[What you need to do]:
In the entries below, find the line with "This model is" and print exactly every line from there up to and including the line with "[Description of Assumptions](#description-of-assumptions)", with no other lines.

Collected data
/---
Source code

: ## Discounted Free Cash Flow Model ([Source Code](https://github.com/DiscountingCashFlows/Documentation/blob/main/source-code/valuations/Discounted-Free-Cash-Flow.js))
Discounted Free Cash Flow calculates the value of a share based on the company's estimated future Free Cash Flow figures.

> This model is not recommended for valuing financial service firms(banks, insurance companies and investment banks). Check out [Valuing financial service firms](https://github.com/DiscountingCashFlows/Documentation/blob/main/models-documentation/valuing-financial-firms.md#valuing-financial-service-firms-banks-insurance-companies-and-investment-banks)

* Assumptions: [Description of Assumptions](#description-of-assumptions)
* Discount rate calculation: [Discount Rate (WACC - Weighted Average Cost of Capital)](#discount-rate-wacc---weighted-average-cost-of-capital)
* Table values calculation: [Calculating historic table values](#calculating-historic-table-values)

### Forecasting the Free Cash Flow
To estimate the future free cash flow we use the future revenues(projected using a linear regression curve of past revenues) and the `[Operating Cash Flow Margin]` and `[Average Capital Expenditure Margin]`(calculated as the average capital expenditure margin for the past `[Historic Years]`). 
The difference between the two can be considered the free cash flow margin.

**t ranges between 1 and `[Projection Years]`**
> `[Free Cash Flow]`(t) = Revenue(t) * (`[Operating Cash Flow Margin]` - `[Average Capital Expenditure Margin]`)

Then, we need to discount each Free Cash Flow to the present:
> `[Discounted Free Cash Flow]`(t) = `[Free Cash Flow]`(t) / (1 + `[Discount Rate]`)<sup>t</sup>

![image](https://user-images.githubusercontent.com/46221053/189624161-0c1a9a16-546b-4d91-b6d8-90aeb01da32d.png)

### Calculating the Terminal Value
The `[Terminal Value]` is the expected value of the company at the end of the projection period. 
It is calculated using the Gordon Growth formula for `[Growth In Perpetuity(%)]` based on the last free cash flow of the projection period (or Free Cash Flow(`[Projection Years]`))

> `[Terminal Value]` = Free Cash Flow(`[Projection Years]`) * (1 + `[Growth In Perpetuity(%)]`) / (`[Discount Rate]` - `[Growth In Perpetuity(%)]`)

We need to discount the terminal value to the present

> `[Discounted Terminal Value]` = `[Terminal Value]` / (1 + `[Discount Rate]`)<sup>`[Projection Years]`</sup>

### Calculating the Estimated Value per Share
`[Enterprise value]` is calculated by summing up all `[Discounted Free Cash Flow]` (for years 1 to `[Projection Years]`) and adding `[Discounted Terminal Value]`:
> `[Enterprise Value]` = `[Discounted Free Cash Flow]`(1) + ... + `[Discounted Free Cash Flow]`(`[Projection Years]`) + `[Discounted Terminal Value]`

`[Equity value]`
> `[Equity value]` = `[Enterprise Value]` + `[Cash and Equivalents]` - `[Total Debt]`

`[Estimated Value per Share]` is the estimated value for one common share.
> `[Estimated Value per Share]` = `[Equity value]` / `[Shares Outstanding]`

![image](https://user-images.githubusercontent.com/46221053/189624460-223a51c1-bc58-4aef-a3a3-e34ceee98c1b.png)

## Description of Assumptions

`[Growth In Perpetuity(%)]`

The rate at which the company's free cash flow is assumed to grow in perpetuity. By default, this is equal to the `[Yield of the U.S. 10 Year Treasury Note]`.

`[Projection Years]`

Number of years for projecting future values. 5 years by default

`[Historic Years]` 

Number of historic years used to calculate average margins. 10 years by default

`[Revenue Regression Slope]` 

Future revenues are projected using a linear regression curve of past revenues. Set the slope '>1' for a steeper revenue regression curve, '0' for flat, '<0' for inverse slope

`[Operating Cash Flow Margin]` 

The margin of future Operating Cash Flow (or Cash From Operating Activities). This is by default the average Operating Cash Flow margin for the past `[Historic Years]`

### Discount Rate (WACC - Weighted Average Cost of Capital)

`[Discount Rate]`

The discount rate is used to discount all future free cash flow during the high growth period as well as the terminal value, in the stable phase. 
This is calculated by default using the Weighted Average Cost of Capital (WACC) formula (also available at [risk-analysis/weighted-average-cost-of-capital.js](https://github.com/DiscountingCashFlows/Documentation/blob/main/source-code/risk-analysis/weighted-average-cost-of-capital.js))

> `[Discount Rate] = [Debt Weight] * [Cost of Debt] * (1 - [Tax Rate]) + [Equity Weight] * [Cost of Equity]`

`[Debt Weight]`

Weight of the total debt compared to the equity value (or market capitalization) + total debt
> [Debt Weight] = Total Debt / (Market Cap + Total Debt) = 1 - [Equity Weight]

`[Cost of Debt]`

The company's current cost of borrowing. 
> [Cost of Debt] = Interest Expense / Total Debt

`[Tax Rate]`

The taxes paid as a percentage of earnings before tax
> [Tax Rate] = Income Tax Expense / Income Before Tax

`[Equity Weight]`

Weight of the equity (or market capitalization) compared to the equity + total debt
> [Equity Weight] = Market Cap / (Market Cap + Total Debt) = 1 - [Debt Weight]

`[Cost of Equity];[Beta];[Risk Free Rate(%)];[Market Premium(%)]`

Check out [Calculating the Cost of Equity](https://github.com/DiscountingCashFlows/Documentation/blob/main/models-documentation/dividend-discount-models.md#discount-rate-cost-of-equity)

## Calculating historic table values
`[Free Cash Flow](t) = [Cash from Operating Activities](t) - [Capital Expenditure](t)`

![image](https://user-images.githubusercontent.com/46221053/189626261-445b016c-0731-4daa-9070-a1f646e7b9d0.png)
\---
[Answer to this problem]:
> This model is not recommended for valuing financial service firms(banks, insurance companies and investment banks). Check out [Valuing financial service firms](https://github.com/DiscountingCashFlows/Documentation/blob/main/models-documentation/valuing-financial-firms.md#valuing-financial-service-firms-banks-insurance-companies-and-investment-banks)

* Assumptions: [Description of Assumptions](#description-of-assumptions)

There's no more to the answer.